WHAT IS REQUIRED >> Among the entries that follow, find every line with the word "systemd" and list it.
*****
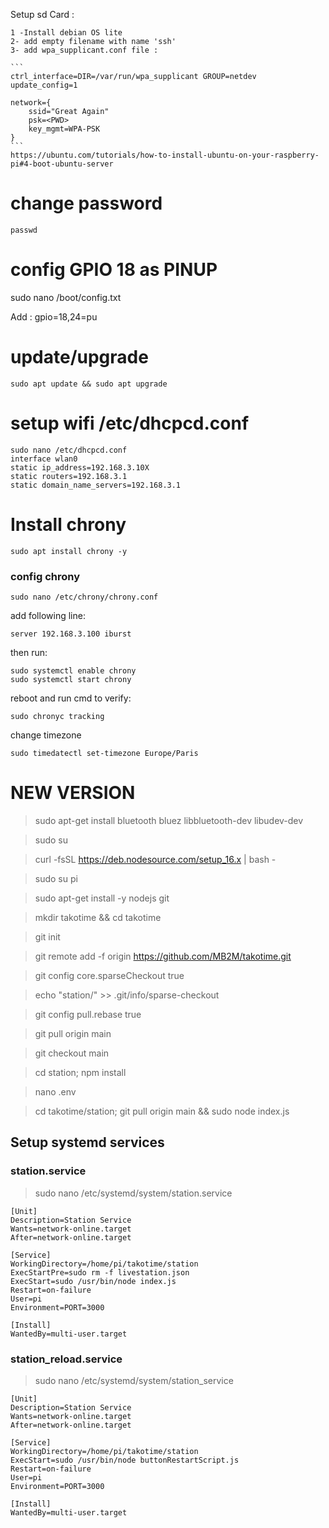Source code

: Setup sd Card :

    1 -Install debian OS lite
    2- add empty filename with name 'ssh'
    3- add wpa_supplicant.conf file :

    ```
    ctrl_interface=DIR=/var/run/wpa_supplicant GROUP=netdev
    update_config=1

    network={
        ssid="Great Again"
        psk=<PWD>
        key_mgmt=WPA-PSK
    }
    ```
    https://ubuntu.com/tutorials/how-to-install-ubuntu-on-your-raspberry-pi#4-boot-ubuntu-server

# change password

    passwd

# config GPIO 18 as PINUP

sudo nano /boot/config.txt

Add : gpio=18,24=pu

# update/upgrade

    sudo apt update && sudo apt upgrade

# setup wifi /etc/dhcpcd.conf

    sudo nano /etc/dhcpcd.conf
    interface wlan0
    static ip_address=192.168.3.10X
    static routers=192.168.3.1
    static domain_name_servers=192.168.3.1

<!-- # install python

    [link info](https://linuxize.com/post/how-to-install-python-3-9-on-debian-10/)

    sudo apt install build-essential zlib1g-dev libncurses5-dev libgdbm-dev libnss3-dev libssl-dev libsqlite3-dev libreadline-dev libffi-dev curl libbz2-dev

    wget https://www.python.org/ftp/python/3.9.9/Python-3.9.9.tgz

    tar -xf Python-3.9.9.tgz

    cd Python-3.9.9/
    ./configure --enable-optimizations

    make -j 4 (4 is the number of processor cores)

    sudo make altinstall

# install postgres sql

    sudo apt-get install postgresql

### Config postgres:

change user:

    sudo -i -u postgres
    psql
    create database workout;
    ALTER USER postgres WITH PASSWORD 'postgres';
    \q
    exit -->

# Install chrony

    sudo apt install chrony -y

### config chrony

    sudo nano /etc/chrony/chrony.conf

add following line:

    server 192.168.3.100 iburst

then run:

    sudo systemctl enable chrony
    sudo systemctl start chrony

reboot and run cmd to verify:

    sudo chronyc tracking

change timezone

    sudo timedatectl set-timezone Europe/Paris

<!-- # install pip

    sudo apt-get install pip

# prepare station

### from dev:

    scp -r station pi@192.168.3.1XX:~

### from station:

    pip install psycopg2
    pip install websocket-client
    pip install smbus -->

<!-- # Configure bluetooth:

1st time install:

    sudo apt install bluetooth pi-bluetooth bluez

Reboot and run:

    sudo bluetoothctl
    scan on
    pair XX:XX:XX:XX:XX:XX
    trust XX:XX:XX:XX:XX:XX
    exit -->

# NEW VERSION

> sudo apt-get install bluetooth bluez libbluetooth-dev libudev-dev

> sudo su

> curl -fsSL https://deb.nodesource.com/setup_16.x | bash -

> sudo su pi

> sudo apt-get install -y nodejs git

> mkdir takotime && cd takotime

> git init

> git remote add -f origin https://github.com/MB2M/takotime.git

> git config core.sparseCheckout true

> echo "station/" >> .git/info/sparse-checkout

> git config pull.rebase true

> git pull origin main

> git checkout main

> cd station; npm install

> nano .env

> cd takotime/station; git pull origin main && sudo node index.js

## Setup systemd services

### station.service

>sudo nano /etc/systemd/system/station.service

    [Unit]
    Description=Station Service
    Wants=network-online.target
    After=network-online.target

    [Service]
    WorkingDirectory=/home/pi/takotime/station
    ExecStartPre=sudo rm -f livestation.json
    ExecStart=sudo /usr/bin/node index.js
    Restart=on-failure
    User=pi
    Environment=PORT=3000

    [Install]
    WantedBy=multi-user.target

### station_reload.service

>sudo nano /etc/systemd/system/station_service

    [Unit]
    Description=Station Service
    Wants=network-online.target
    After=network-online.target

    [Service]
    WorkingDirectory=/home/pi/takotime/station
    ExecStart=sudo /usr/bin/node buttonRestartScript.js
    Restart=on-failure
    User=pi
    Environment=PORT=3000

    [Install]
    WantedBy=multi-user.target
*****
EXERCISE OUTPUT >>
## Setup systemd services
>sudo nano /etc/systemd/system/station.service
>sudo nano /etc/systemd/system/station_service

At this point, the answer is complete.